Besides the straight trumpet the Roman army had a hooked trumpet that they called lituus, a long, slender, bronze tube curving upward at the end to form the bell. Its prototype was obviously a cane or tube of wood stuck into a cowhorn which then formed the bell. In bronze civilizations the combined form of two natural objects was replaced by a homogeneous bronze trumpet in one piece, which at first showed its composite origin but in its later form had lost all vestiges of the original components. The original form still exists in Ethiopia and the Burmese hinterland; some of the oldest Irish kárnykes, kept in the British Museum and in the Irish Academy at Dublin, show the earlier stage of the hooked bronze trumpet.

A similar development in the east is marked by the hooked trumpet carved on the temple at Angkor Vat in Cambodia (c. 1100 A.D.), and the modern Chinese trumpet, cha chiao.
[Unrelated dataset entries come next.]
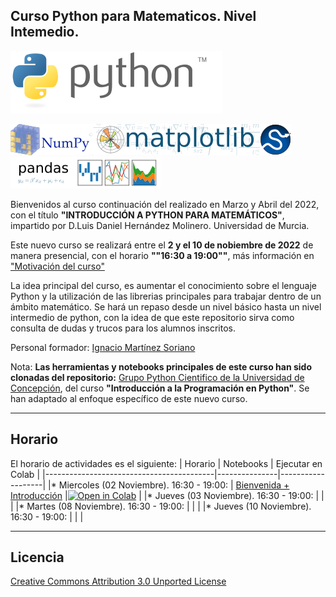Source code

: 
## Curso Python para Matematicos. Nivel Intemedio.

[![Python](./images/Python_logo_and_wordmark.png)](https://www.python.org)


[![Numpy](./images/NumPy_logo.png)](https://www.numpy.org)[![Matplotlib](./images/Matplotlib_logo.png)](https://matplotlib.org)[![Scipy](./images/scipy.png)](https://scipy.org)[![Pandas](./images/Pandas_logo.png)](https://pandas.pydata.org)

Bienvenidos al curso continuación del realizado en Marzo y Abril del 2022, con el título **"INTRODUCCIÓN A PYTHON PARA MATEMÁTICOS"**, impartido por D.Luis Daniel Hernández Molinero. Universidad de Murcia.

Este nuevo curso se realizará entre el **2 y el 10 de nobiembre de 2022** de manera presencial, con el horario **""16:30 a 19:00""**, más información en ["Motivación del curso"](./extras/introduccion.md)

La idea principal del curso, es aumentar el conocimiento sobre el lenguaje Python y la utilización de las librerias principales para trabajar dentro de un ámbito matemático. Se hará un repaso desde un nivel básico hasta un nivel intermedio de python, con la idea de que este repositorio sirva como consulta de dudas y trucos para los alumnos inscritos.

Personal formador: [Ignacio Martínez Soriano](https://www.linkedin.com/in/imsoriano/)

Nota:
**Las herramientas y notebooks principales de este curso han sido clonadas del repositorio:** [Grupo Python Cientifico de la Universidad de Concepción](https://github.com/PythonUdeC/CPC21), del curso **"Introducción a la Programación en Python"**. Se han adaptado al enfoque específico de este nuevo curso.

-------------
## Horario

El horario de actividades es el siguiente:
| Horario                                  | Notebooks      | Ejecutar en Colab |
|------------------------------------------|---------------|-------------------|
|* Miercoles (02 Noviembre). 16:30 - 19:00: | [Bienvenida + Introducción](./extras/Lunes-01.md) |[![Open in Colab](https://colab.research.google.com/assets/colab-badge.svg)](https://colab.research.google.com/github/NachusS/Curso-Python-para-Matematicos-Nivel-Intermedio/blob/main/notebooks/00-Computacion-Cientifica-con-Python.ipynb) |
|* Jueves (03 Noviembre). 16:30 - 19:00:    |  | |
|* Martes (08 Noviembre). 16:30 - 19:00:    |  | |
|* Jueves (10 Noviembre). 16:30 - 19:00:    |  | |

----------------------
## Licencia
[Creative Commons Attribution 3.0 Unported License](http://creativecommons.org/licenses/by/3.0/deed.es)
Later on, the former combination of a tube and a horn became less obvious, and the tectonic shape was replaced by a fantastic design; the bell had the form of a dragon’s head with open mouth and a crest reaching to the middle of the tube. This was the typical Celtic karnyx described by the ancient writers and also carved on the triumphal arch for Emperor Hadrian (113 A.D.) and on Roman, Gallic and Britannic coins. Some Roman litui had a bell that recalled the Celtic dragon head, but the usual and final form of the lituus was undecorated.

Preserved specimens are conical and short (seventy-eight and seventy-nine and five-tenths centimeters long); their pitch must have been a seventh above that of our bugles. The lituus is consequently designated as acutus or oxýphnos by Roman and Greek authors, its sound as stridor, ‘shriek,’ and strepens, ‘bray.’